*** Opening of Records for this exercise ***
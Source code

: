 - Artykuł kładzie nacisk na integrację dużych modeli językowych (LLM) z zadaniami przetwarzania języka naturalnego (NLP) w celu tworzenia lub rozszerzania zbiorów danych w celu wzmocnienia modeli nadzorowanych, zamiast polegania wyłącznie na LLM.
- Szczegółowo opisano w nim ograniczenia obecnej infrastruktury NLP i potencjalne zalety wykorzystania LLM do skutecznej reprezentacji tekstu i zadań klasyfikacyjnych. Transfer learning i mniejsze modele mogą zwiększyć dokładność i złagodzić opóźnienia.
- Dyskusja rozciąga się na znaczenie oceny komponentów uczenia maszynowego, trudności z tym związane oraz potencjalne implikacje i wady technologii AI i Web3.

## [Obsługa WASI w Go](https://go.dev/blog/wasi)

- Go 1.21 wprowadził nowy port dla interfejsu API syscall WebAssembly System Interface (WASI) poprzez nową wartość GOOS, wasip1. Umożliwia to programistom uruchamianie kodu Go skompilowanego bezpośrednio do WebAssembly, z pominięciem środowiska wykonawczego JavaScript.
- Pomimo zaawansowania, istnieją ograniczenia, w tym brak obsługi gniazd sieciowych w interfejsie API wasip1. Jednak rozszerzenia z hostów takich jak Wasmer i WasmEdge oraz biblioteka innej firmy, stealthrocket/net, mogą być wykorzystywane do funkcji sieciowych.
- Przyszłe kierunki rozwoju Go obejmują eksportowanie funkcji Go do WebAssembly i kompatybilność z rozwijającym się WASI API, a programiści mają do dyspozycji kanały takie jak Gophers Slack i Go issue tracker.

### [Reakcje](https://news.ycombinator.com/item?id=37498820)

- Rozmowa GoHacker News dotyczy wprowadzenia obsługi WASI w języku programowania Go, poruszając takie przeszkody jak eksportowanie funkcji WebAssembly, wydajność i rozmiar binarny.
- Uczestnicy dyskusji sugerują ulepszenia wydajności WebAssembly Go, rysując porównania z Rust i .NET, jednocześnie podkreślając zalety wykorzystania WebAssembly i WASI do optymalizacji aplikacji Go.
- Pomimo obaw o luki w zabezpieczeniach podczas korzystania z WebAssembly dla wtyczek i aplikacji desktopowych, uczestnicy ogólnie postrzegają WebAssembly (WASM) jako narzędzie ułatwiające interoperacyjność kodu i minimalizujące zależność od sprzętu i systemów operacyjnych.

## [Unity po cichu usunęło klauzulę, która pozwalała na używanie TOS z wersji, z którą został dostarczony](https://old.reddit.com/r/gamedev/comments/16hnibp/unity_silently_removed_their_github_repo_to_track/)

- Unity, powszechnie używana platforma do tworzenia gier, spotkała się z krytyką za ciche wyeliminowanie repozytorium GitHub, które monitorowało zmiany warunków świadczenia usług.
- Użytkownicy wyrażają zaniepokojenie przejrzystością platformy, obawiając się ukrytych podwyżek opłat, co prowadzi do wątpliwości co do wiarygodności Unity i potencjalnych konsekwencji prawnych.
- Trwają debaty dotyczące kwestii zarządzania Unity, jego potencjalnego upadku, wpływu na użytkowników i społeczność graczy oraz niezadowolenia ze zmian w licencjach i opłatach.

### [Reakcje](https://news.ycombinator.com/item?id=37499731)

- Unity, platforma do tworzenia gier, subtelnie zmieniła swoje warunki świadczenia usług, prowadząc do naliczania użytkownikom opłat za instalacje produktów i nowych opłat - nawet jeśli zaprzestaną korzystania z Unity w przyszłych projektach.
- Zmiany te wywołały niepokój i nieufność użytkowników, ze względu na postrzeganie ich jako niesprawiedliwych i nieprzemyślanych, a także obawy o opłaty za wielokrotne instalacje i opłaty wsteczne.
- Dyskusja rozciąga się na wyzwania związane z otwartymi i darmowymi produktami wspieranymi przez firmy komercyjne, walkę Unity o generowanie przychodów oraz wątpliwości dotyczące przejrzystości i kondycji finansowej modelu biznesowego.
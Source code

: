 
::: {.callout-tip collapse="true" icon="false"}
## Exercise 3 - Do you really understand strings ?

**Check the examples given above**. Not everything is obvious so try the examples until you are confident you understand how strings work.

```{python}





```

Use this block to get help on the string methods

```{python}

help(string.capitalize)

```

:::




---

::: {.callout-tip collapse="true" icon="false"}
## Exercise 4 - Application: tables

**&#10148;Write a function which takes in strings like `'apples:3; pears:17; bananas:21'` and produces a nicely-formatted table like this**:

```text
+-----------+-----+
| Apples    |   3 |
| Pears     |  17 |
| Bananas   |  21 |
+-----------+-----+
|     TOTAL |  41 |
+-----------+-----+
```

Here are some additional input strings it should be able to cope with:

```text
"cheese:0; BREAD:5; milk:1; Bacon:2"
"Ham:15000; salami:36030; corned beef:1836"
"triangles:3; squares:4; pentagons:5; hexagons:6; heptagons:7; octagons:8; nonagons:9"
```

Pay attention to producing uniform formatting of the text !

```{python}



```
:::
*** Close of Records for this exercise ***
[Directions for this task] Would you reproduce the whole listing above, word for word?

[Answer box]
Source code

: - Artykuł kładzie nacisk na integrację dużych modeli językowych (LLM) z zadaniami przetwarzania języka naturalnego (NLP) w celu tworzenia lub rozszerzania zbiorów danych w celu wzmocnienia modeli nadzorowanych, zamiast polegania wyłącznie na LLM.
- Szczegółowo opisano w nim ograniczenia obecnej infrastruktury NLP i potencjalne zalety wykorzystania LLM do skutecznej reprezentacji tekstu i zadań klasyfikacyjnych. Transfer learning i mniejsze modele mogą zwiększyć dokładność i złagodzić opóźnienia.
- Dyskusja rozciąga się na znaczenie oceny komponentów uczenia maszynowego, trudności z tym związane oraz potencjalne implikacje i wady technologii AI i Web3.

## [Obsługa WASI w Go](https://go.dev/blog/wasi)

- Go 1.21 wprowadził nowy port dla interfejsu API syscall WebAssembly System Interface (WASI) poprzez nową wartość GOOS, wasip1. Umożliwia to programistom uruchamianie kodu Go skompilowanego bezpośrednio do WebAssembly, z pominięciem środowiska wykonawczego JavaScript.
- Pomimo zaawansowania, istnieją ograniczenia, w tym brak obsługi gniazd sieciowych w interfejsie API wasip1. Jednak rozszerzenia z hostów takich jak Wasmer i WasmEdge oraz biblioteka innej firmy, stealthrocket/net, mogą być wykorzystywane do funkcji sieciowych.
- Przyszłe kierunki rozwoju Go obejmują eksportowanie funkcji Go do WebAssembly i kompatybilność z rozwijającym się WASI API, a programiści mają do dyspozycji kanały takie jak Gophers Slack i Go issue tracker.

### [Reakcje](https://news.ycombinator.com/item?id=37498820)

- Rozmowa GoHacker News dotyczy wprowadzenia obsługi WASI w języku programowania Go, poruszając takie przeszkody jak eksportowanie funkcji WebAssembly, wydajność i rozmiar binarny.
- Uczestnicy dyskusji sugerują ulepszenia wydajności WebAssembly Go, rysując porównania z Rust i .NET, jednocześnie podkreślając zalety wykorzystania WebAssembly i WASI do optymalizacji aplikacji Go.
- Pomimo obaw o luki w zabezpieczeniach podczas korzystania z WebAssembly dla wtyczek i aplikacji desktopowych, uczestnicy ogólnie postrzegają WebAssembly (WASM) jako narzędzie ułatwiające interoperacyjność kodu i minimalizujące zależność od sprzętu i systemów operacyjnych.

## [Unity po cichu usunęło klauzulę, która pozwalała na używanie TOS z wersji, z którą został dostarczony](https://old.reddit.com/r/gamedev/comments/16hnibp/unity_silently_removed_their_github_repo_to_track/)

- Unity, powszechnie używana platforma do tworzenia gier, spotkała się z krytyką za ciche wyeliminowanie repozytorium GitHub, które monitorowało zmiany warunków świadczenia usług.
- Użytkownicy wyrażają zaniepokojenie przejrzystością platformy, obawiając się ukrytych podwyżek opłat, co prowadzi do wątpliwości co do wiarygodności Unity i potencjalnych konsekwencji prawnych.
- Trwają debaty dotyczące kwestii zarządzania Unity, jego potencjalnego upadku, wpływu na użytkowników i społeczność graczy oraz niezadowolenia ze zmian w licencjach i opłatach.

### [Reakcje](https://news.ycombinator.com/item?id=37499731)

- Unity, platforma do tworzenia gier, subtelnie zmieniła swoje warunki świadczenia usług, prowadząc do naliczania użytkownikom opłat za instalacje produktów i nowych opłat - nawet jeśli zaprzestaną korzystania z Unity w przyszłych projektach.
- Zmiany te wywołały niepokój i nieufność użytkowników, ze względu na postrzeganie ich jako niesprawiedliwych i nieprzemyślanych, a także obawy o opłaty za wielokrotne instalacje i opłaty wsteczne.
- Dyskusja rozciąga się na wyzwania związane z otwartymi i darmowymi produktami wspieranymi przez firmy komercyjne, walkę Unity o generowanie przychodów oraz wątpliwości dotyczące przejrzystości i kondycji finansowej modelu biznesowego.
Source code

: 
::: {.callout-tip collapse="true" icon="false"}
## Exercise 3 - Do you really understand strings ?

**Check the examples given above**. Not everything is obvious so try the examples until you are confident you understand how strings work.

```{python}





```

Use this block to get help on the string methods

```{python}

help(string.capitalize)

```

:::




---

::: {.callout-tip collapse="true" icon="false"}
## Exercise 4 - Application: tables

**&#10148;Write a function which takes in strings like `'apples:3; pears:17; bananas:21'` and produces a nicely-formatted table like this**:

```text
+-----------+-----+
| Apples    |   3 |
| Pears     |  17 |
| Bananas   |  21 |
+-----------+-----+
|     TOTAL |  41 |
+-----------+-----+
```

Here are some additional input strings it should be able to cope with:

```text
"cheese:0; BREAD:5; milk:1; Bacon:2"
"Ham:15000; salami:36030; corned beef:1836"
"triangles:3; squares:4; pentagons:5; hexagons:6; heptagons:7; octagons:8; nonagons:9"
```

Pay attention to producing uniform formatting of the text !

```{python}



```
:::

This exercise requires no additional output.